▶ _Brief_
State how many lines of the entries hold the string "formatString", and nothing more.

▶ _Input material_
◆ ◆ ◆ ◆ ◆ ◆ ◆
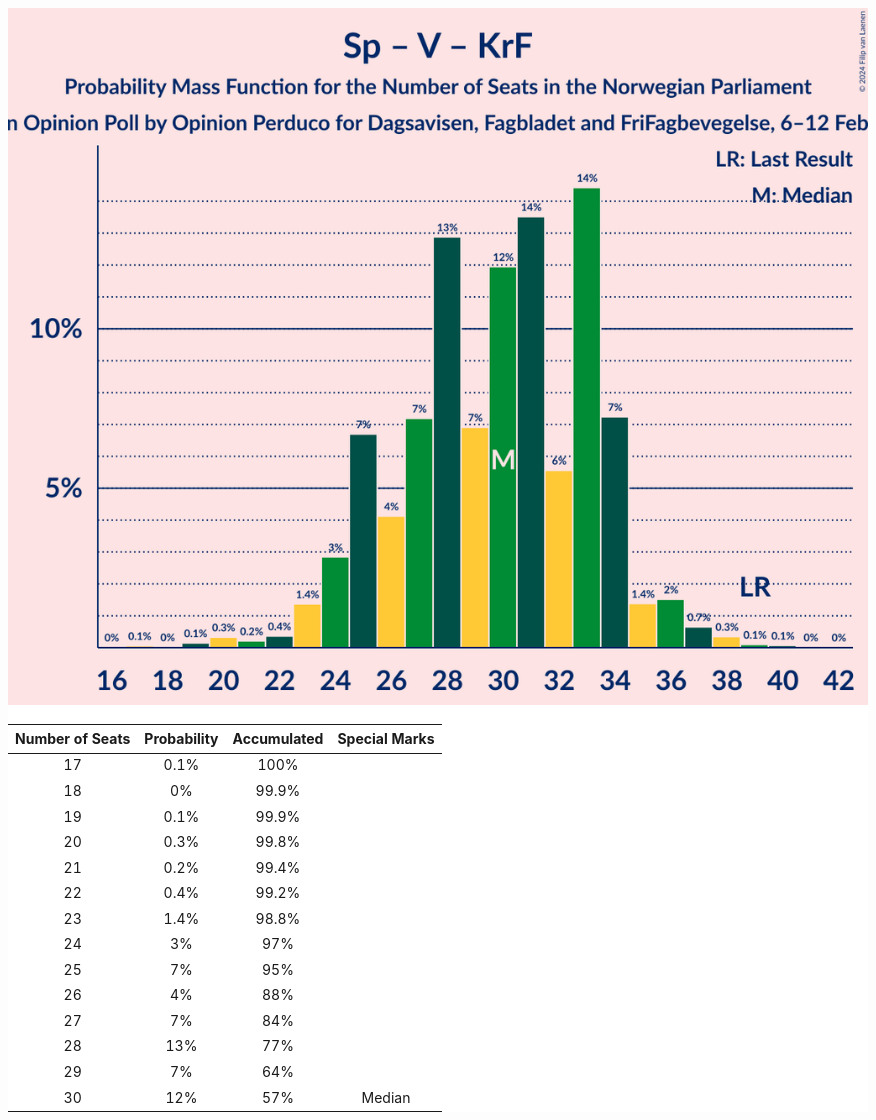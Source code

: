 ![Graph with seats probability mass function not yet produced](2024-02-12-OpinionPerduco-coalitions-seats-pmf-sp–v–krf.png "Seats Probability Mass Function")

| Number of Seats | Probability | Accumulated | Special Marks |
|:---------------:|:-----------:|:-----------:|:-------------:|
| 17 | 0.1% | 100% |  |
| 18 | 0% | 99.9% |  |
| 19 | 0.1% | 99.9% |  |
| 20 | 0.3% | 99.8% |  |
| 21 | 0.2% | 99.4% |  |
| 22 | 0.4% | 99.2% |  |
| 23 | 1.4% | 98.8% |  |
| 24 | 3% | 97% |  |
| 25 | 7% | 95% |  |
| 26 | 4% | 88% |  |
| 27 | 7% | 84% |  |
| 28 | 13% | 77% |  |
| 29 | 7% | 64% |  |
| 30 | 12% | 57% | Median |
◆ ◆ ◆ ◆ ◆ ◆ ◆
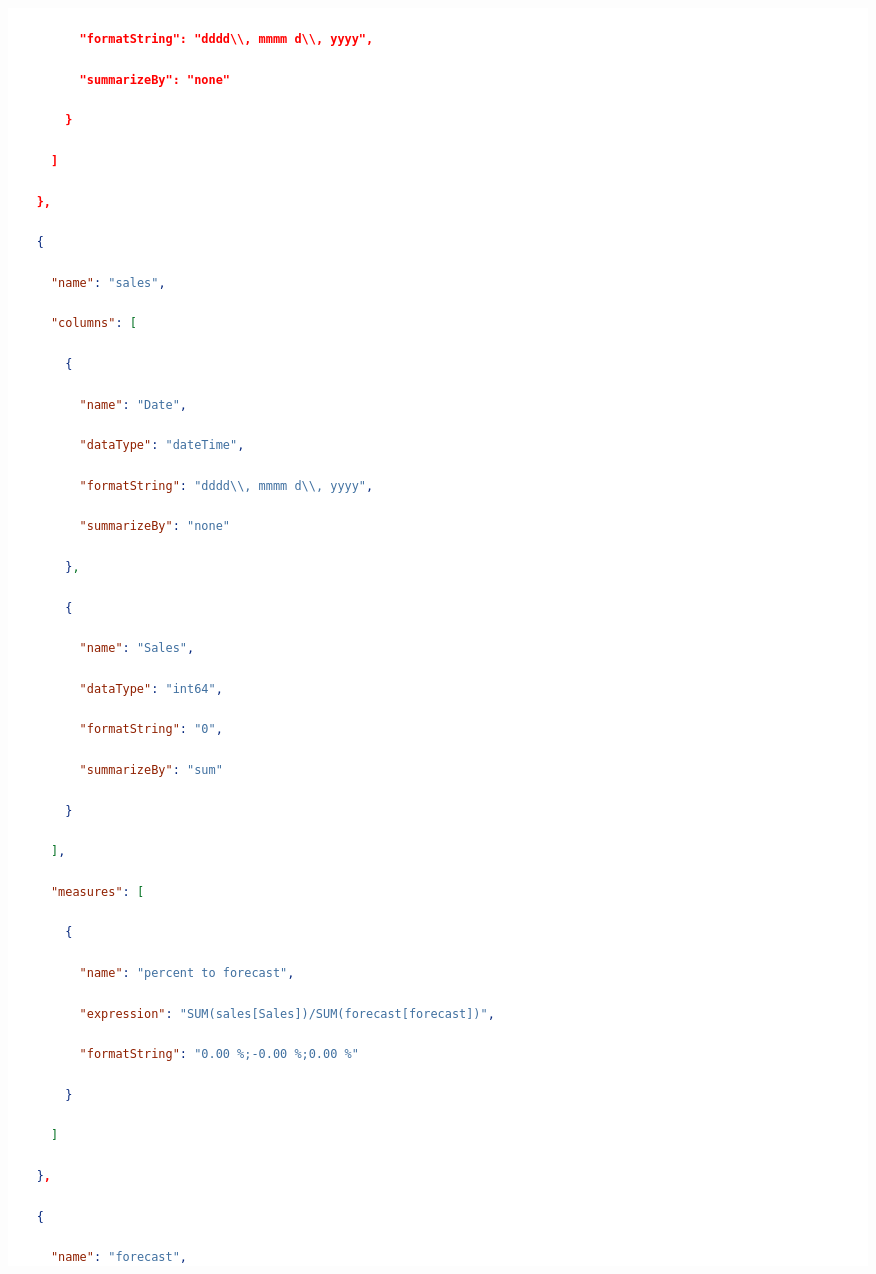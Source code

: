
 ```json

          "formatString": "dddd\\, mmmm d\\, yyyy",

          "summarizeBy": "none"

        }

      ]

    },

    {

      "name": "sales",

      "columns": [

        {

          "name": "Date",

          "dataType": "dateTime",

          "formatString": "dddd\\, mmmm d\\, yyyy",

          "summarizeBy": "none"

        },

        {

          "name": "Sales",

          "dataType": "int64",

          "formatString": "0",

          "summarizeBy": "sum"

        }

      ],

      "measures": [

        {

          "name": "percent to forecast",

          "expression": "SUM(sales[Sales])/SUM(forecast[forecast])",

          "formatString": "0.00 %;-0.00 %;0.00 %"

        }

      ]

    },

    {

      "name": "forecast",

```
◆ ◆ ◆ ◆ ◆ ◆ ◆
▶ _Solution to this problem_
4